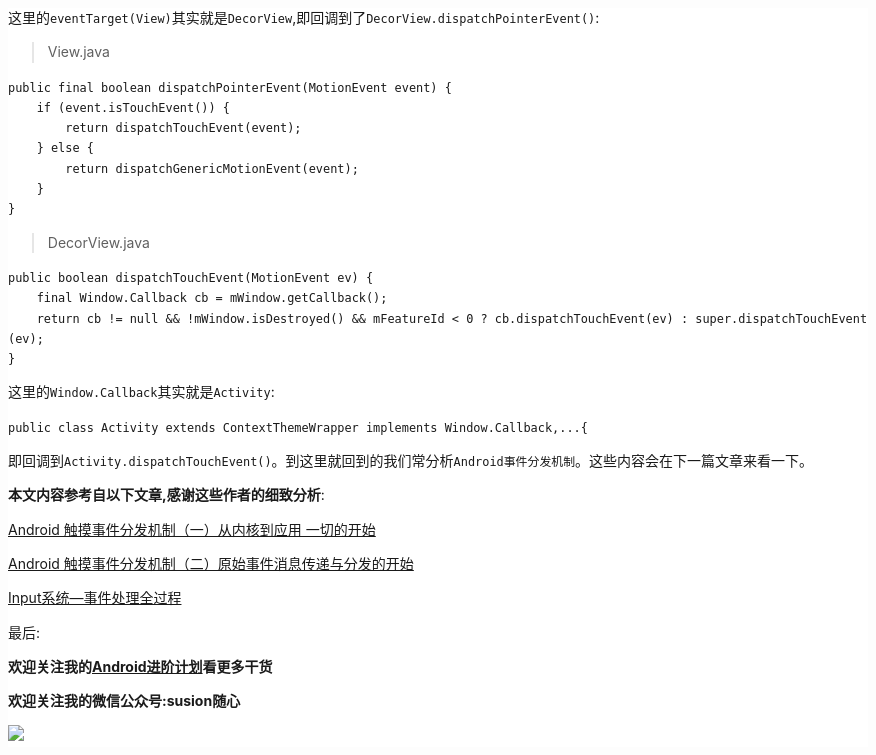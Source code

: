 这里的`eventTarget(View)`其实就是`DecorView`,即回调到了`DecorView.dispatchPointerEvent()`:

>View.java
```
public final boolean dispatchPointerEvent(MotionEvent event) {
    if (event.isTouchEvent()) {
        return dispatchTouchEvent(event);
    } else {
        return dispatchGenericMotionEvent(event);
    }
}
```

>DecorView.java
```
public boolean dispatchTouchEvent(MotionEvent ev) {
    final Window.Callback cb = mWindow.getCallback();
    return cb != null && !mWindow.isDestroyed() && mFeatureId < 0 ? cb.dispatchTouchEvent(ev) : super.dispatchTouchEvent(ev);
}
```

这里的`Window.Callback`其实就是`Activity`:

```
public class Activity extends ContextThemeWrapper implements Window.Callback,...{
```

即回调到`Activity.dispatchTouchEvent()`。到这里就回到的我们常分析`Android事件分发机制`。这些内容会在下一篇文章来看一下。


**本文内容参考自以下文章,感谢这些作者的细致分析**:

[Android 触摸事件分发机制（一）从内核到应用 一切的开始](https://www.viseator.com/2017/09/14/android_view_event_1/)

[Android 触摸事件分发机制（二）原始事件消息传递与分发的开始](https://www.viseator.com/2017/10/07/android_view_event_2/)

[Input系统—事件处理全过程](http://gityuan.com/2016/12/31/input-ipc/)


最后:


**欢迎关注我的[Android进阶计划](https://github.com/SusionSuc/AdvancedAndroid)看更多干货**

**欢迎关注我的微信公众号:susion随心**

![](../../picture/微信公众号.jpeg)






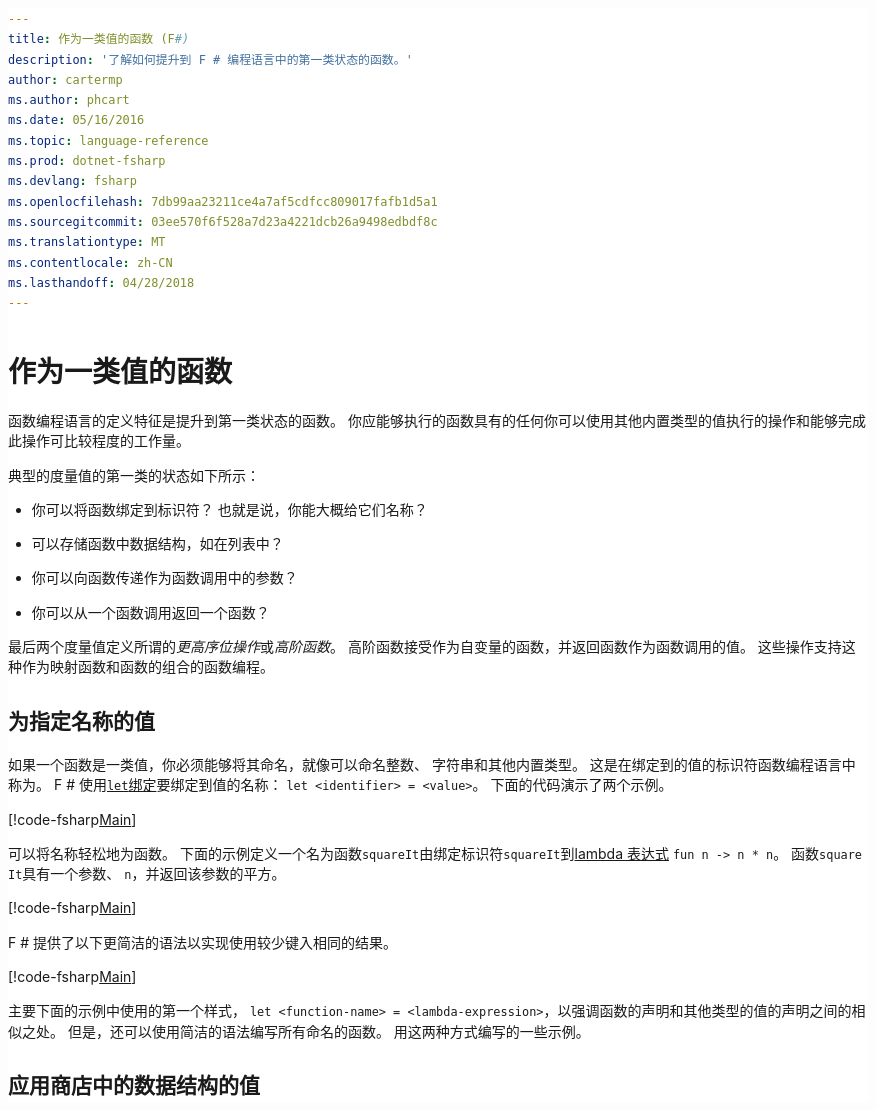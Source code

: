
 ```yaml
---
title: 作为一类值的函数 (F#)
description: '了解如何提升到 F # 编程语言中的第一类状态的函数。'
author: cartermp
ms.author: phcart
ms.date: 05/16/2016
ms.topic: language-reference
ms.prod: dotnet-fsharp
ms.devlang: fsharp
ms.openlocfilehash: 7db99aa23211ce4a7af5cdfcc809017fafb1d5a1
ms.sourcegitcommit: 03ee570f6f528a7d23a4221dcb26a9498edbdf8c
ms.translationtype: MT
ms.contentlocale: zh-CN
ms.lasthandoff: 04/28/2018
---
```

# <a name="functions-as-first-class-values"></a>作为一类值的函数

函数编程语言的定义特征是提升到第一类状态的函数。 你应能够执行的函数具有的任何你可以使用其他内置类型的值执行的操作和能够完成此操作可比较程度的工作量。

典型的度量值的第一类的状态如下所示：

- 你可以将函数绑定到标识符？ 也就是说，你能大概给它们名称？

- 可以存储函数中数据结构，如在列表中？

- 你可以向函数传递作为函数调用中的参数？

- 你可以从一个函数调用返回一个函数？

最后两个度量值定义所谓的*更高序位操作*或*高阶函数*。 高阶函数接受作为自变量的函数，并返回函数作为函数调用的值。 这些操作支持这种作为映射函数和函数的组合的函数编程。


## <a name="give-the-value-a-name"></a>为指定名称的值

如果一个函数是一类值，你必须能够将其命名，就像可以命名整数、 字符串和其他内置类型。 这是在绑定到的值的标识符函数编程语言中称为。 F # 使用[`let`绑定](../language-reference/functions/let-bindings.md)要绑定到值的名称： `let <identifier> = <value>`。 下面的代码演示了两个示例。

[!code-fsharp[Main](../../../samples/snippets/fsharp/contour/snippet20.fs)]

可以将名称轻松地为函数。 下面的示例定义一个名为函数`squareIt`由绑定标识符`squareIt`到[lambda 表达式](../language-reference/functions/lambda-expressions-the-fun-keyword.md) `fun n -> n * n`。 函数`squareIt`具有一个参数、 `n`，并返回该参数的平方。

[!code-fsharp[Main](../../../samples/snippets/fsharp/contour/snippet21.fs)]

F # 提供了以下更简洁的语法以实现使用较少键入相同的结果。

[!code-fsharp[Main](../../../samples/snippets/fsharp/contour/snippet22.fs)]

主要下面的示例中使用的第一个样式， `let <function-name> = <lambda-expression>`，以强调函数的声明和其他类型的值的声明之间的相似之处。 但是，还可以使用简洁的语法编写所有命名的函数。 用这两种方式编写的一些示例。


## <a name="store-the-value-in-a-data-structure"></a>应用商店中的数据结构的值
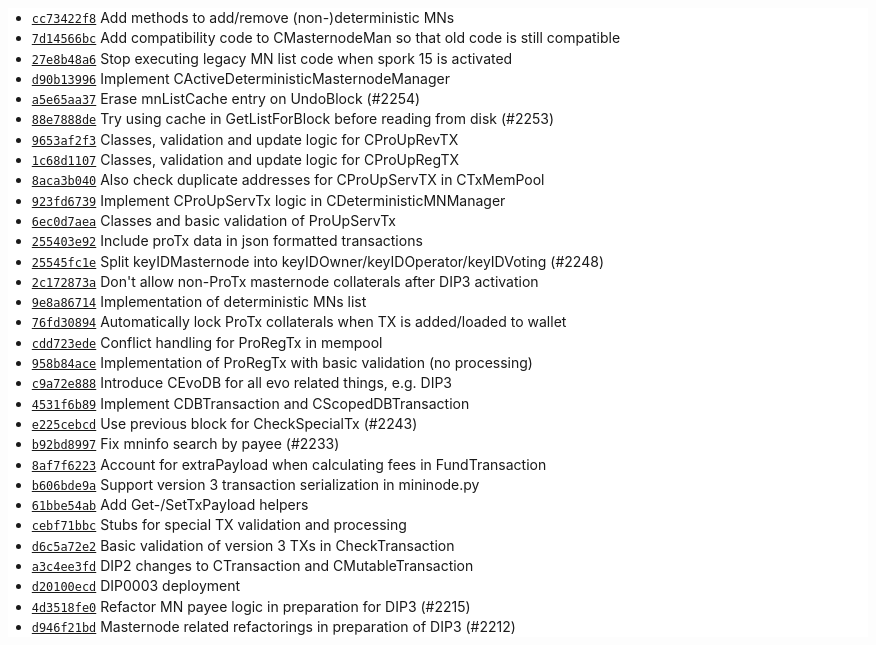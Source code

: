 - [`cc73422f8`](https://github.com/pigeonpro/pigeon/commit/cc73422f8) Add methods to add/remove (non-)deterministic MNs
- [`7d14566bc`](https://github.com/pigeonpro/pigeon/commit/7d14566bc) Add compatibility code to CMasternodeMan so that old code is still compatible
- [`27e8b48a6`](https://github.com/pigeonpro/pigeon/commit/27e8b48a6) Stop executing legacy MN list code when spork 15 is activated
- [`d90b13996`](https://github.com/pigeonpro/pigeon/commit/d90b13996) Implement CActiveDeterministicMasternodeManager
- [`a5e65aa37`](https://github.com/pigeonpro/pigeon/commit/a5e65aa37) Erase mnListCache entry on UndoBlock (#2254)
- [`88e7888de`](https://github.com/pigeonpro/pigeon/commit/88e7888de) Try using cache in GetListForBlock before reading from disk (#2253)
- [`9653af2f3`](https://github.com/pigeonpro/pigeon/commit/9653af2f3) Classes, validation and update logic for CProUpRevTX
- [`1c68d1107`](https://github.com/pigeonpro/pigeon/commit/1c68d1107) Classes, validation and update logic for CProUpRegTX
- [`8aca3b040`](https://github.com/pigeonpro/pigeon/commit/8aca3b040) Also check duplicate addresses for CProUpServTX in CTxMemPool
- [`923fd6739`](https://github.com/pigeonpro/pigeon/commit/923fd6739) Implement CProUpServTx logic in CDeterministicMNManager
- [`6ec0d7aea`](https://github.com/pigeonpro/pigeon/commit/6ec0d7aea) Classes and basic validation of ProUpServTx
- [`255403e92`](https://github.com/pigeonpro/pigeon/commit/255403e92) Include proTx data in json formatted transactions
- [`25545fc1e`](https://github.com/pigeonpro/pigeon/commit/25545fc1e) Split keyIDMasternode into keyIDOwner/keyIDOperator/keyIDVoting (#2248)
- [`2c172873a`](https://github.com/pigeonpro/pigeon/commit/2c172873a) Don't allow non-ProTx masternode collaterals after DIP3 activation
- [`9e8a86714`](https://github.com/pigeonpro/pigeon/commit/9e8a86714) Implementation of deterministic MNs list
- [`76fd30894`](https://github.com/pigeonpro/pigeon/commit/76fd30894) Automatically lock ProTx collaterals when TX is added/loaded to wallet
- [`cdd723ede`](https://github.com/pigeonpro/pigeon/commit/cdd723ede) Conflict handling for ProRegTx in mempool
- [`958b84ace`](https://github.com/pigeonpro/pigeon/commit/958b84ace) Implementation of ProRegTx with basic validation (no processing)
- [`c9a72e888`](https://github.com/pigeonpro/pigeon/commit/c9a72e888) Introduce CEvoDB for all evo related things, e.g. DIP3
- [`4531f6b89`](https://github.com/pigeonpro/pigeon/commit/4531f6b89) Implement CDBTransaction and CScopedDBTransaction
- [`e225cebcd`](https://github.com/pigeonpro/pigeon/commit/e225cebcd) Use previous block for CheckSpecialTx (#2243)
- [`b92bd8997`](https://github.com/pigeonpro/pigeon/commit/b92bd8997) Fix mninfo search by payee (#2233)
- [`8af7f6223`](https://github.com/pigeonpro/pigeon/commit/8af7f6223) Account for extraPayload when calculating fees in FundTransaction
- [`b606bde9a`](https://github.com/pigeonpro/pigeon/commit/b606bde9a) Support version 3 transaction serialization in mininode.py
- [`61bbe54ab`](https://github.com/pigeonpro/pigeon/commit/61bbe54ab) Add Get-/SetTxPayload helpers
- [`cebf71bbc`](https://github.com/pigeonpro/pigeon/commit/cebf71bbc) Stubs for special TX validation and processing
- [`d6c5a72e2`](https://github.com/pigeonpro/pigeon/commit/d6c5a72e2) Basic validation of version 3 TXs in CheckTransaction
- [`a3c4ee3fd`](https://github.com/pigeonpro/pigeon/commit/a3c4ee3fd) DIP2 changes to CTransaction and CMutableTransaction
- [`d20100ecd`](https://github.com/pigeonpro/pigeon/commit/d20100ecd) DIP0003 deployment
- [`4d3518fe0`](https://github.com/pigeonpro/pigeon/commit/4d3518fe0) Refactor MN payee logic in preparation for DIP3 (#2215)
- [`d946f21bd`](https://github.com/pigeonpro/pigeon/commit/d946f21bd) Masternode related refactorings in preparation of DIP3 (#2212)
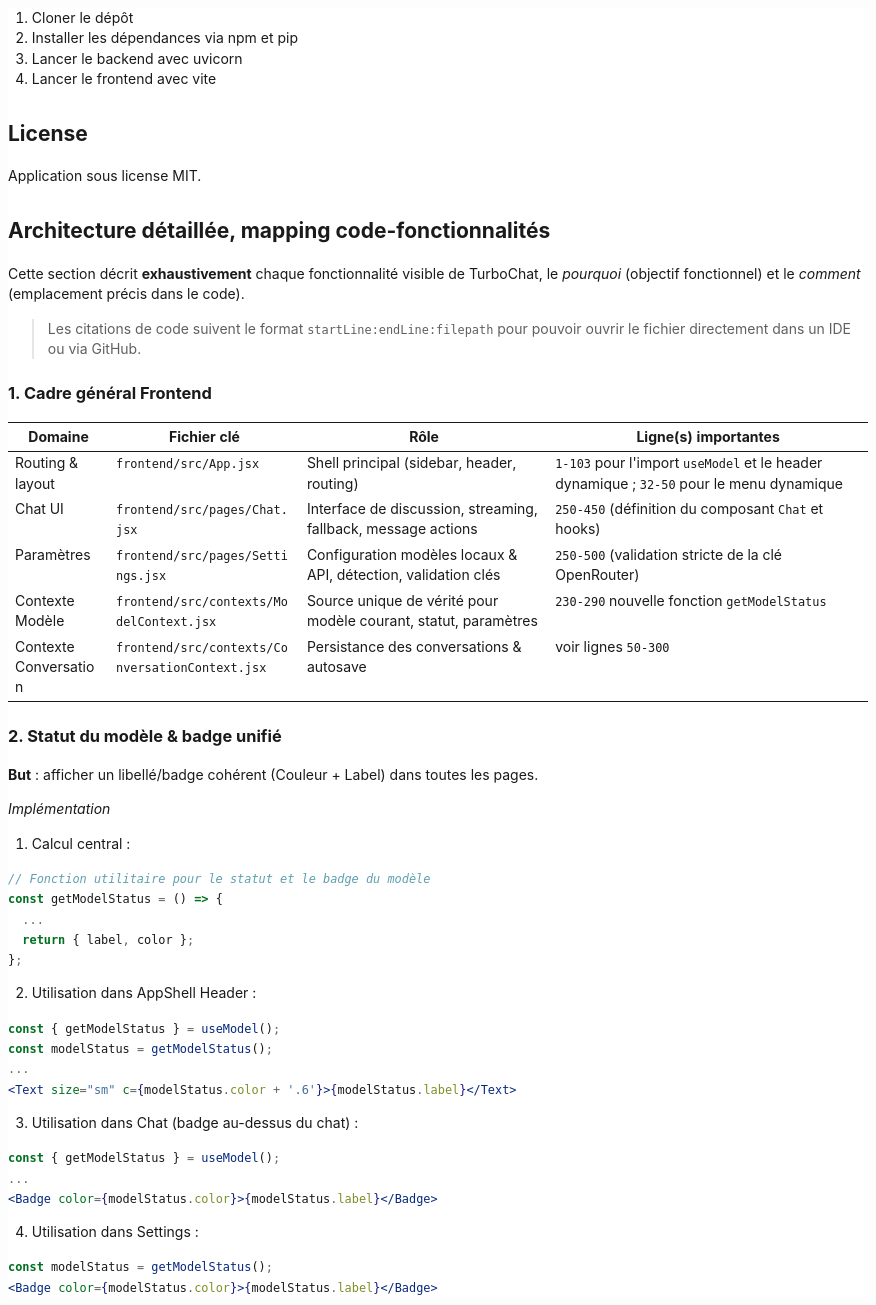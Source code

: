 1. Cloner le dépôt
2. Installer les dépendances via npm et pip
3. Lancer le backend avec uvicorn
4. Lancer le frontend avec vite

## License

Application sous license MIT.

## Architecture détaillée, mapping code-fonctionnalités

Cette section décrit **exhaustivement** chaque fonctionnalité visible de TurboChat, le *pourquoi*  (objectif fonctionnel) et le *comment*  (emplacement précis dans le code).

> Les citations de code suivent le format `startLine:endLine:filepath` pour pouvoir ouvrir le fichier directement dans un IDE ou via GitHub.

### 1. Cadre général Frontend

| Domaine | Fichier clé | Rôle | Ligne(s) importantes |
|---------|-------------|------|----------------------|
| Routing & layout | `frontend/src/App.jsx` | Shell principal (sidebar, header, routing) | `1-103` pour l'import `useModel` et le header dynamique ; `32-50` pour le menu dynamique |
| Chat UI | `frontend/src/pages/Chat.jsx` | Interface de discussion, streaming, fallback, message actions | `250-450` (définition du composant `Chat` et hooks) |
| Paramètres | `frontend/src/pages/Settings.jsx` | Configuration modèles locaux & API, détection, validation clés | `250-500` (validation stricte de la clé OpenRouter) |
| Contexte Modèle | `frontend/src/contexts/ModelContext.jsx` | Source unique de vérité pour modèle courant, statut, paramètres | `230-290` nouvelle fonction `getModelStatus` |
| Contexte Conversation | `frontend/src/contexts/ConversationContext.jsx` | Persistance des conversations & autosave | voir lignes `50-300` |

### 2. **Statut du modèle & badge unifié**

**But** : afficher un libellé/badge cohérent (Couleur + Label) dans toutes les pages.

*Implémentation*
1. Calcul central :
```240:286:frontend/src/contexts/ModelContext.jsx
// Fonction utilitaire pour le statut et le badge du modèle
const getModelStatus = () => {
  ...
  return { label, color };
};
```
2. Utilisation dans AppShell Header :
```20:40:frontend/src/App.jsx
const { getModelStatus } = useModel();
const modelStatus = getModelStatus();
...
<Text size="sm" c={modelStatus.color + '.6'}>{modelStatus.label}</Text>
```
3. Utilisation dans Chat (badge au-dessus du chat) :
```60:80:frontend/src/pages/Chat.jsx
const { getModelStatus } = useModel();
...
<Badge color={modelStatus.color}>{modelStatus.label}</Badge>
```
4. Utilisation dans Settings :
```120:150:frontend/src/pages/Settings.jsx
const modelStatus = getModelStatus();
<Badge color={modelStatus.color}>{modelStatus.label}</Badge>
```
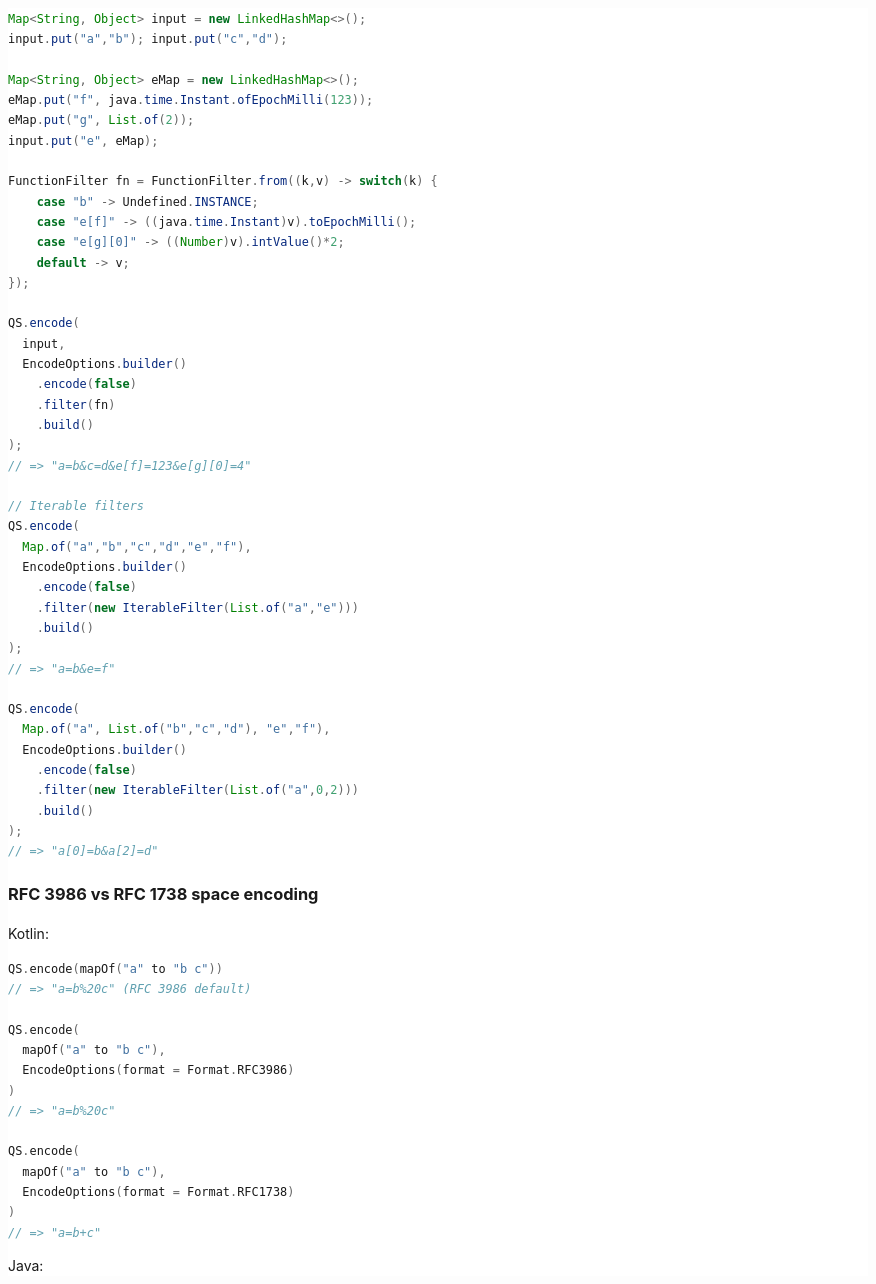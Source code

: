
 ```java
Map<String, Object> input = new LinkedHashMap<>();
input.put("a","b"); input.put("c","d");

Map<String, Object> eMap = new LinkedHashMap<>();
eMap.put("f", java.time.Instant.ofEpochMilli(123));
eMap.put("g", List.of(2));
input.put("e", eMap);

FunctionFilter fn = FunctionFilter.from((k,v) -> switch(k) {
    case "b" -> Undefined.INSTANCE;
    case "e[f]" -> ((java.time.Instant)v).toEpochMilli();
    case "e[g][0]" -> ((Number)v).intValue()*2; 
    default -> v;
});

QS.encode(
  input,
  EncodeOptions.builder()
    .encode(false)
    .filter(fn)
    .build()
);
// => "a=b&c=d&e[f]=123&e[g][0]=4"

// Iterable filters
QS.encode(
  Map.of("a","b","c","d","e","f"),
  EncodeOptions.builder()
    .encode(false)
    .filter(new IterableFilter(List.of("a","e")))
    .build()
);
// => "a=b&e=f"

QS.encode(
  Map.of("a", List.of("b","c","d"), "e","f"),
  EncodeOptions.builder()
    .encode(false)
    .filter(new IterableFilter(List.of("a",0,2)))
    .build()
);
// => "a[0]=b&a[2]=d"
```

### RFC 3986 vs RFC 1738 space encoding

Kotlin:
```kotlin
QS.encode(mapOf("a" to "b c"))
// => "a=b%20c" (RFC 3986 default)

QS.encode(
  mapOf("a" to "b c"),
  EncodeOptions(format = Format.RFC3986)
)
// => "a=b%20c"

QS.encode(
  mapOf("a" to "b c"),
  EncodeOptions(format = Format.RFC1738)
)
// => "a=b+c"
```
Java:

**What the exercise asks:** The reply should hold only the lines from the first line of the records above through the line containing "字符串和其他内置类型。 这是在绑定到的值的标识符函数编程语言中称为。 F", copied exactly and without pictures.

**Solution to this exercise:**
Source code

: 这里的`eventTarget(View)`其实就是`DecorView`,即回调到了`DecorView.dispatchPointerEvent()`:

>View.java
```
public final boolean dispatchPointerEvent(MotionEvent event) {
    if (event.isTouchEvent()) {
        return dispatchTouchEvent(event);
    } else {
        return dispatchGenericMotionEvent(event);
    }
}
```

>DecorView.java
```
public boolean dispatchTouchEvent(MotionEvent ev) {
    final Window.Callback cb = mWindow.getCallback();
    return cb != null && !mWindow.isDestroyed() && mFeatureId < 0 ? cb.dispatchTouchEvent(ev) : super.dispatchTouchEvent(ev);
}
```

这里的`Window.Callback`其实就是`Activity`:

```
public class Activity extends ContextThemeWrapper implements Window.Callback,...{
```

即回调到`Activity.dispatchTouchEvent()`。到这里就回到的我们常分析`Android事件分发机制`。这些内容会在下一篇文章来看一下。


**本文内容参考自以下文章,感谢这些作者的细致分析**:

[Android 触摸事件分发机制（一）从内核到应用 一切的开始](https://www.viseator.com/2017/09/14/android_view_event_1/)

[Android 触摸事件分发机制（二）原始事件消息传递与分发的开始](https://www.viseator.com/2017/10/07/android_view_event_2/)

[Input系统—事件处理全过程](http://gityuan.com/2016/12/31/input-ipc/)


最后:


**欢迎关注我的[Android进阶计划](https://github.com/SusionSuc/AdvancedAndroid)看更多干货**

**欢迎关注我的微信公众号:susion随心**

![](../../picture/微信公众号.jpeg)






Source code

:
 ```yaml
---
title: 作为一类值的函数 (F#)
description: '了解如何提升到 F # 编程语言中的第一类状态的函数。'
author: cartermp
ms.author: phcart
ms.date: 05/16/2016
ms.topic: language-reference
ms.prod: dotnet-fsharp
ms.devlang: fsharp
ms.openlocfilehash: 7db99aa23211ce4a7af5cdfcc809017fafb1d5a1
ms.sourcegitcommit: 03ee570f6f528a7d23a4221dcb26a9498edbdf8c
ms.translationtype: MT
ms.contentlocale: zh-CN
ms.lasthandoff: 04/28/2018
---
```

# <a name="functions-as-first-class-values"></a>作为一类值的函数

函数编程语言的定义特征是提升到第一类状态的函数。 你应能够执行的函数具有的任何你可以使用其他内置类型的值执行的操作和能够完成此操作可比较程度的工作量。

典型的度量值的第一类的状态如下所示：

- 你可以将函数绑定到标识符？ 也就是说，你能大概给它们名称？

- 可以存储函数中数据结构，如在列表中？

- 你可以向函数传递作为函数调用中的参数？

- 你可以从一个函数调用返回一个函数？

最后两个度量值定义所谓的*更高序位操作*或*高阶函数*。 高阶函数接受作为自变量的函数，并返回函数作为函数调用的值。 这些操作支持这种作为映射函数和函数的组合的函数编程。


## <a name="give-the-value-a-name"></a>为指定名称的值

如果一个函数是一类值，你必须能够将其命名，就像可以命名整数、 字符串和其他内置类型。 这是在绑定到的值的标识符函数编程语言中称为。 F # 使用[`let`绑定](../language-reference/functions/let-bindings.md)要绑定到值的名称： `let <identifier> = <value>`。 下面的代码演示了两个示例。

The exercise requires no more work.